* REQUIREMENT: From the entries, copy out every line in which the word "wrote" is found.

* SOURCE MATERIAL:
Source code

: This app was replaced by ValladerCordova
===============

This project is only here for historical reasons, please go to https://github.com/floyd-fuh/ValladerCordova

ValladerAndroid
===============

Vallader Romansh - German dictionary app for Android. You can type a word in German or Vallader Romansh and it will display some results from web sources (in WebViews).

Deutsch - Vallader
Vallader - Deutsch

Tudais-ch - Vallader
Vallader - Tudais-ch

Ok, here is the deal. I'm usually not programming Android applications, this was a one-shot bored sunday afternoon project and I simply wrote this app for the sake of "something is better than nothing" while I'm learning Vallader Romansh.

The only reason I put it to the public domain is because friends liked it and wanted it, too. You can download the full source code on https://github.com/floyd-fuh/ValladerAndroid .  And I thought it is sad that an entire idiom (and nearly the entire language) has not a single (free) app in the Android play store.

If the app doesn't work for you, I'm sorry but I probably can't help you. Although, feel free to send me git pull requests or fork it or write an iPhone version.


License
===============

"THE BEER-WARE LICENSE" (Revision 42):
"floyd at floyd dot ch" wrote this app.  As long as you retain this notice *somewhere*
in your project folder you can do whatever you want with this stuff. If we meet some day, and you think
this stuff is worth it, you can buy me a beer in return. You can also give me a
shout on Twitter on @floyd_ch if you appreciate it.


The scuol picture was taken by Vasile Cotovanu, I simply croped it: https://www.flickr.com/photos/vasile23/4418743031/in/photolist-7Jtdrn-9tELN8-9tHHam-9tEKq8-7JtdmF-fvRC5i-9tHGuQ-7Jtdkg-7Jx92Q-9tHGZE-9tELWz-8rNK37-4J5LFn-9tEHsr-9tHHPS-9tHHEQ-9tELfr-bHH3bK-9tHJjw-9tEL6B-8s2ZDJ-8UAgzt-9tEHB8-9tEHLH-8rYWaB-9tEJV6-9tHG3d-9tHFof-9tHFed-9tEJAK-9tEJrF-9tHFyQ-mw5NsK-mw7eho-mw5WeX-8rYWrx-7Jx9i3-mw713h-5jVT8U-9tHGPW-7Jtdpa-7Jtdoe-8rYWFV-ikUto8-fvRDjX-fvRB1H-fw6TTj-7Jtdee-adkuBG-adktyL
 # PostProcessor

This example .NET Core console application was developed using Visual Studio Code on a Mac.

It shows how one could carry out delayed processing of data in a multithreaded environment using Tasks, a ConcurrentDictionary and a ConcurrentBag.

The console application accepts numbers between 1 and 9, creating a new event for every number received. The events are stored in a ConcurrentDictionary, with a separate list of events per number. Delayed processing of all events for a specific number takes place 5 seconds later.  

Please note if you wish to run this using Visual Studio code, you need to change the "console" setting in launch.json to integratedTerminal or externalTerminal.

* OUTPUT OF THE EXERCISE:
Ok, here is the deal. I'm usually not programming Android applications, this was a one-shot bored sunday afternoon project and I simply wrote this app for the sake of "something is better than nothing" while I'm learning Vallader Romansh.
"floyd at floyd dot ch" wrote this app.  As long as you retain this notice *somewhere*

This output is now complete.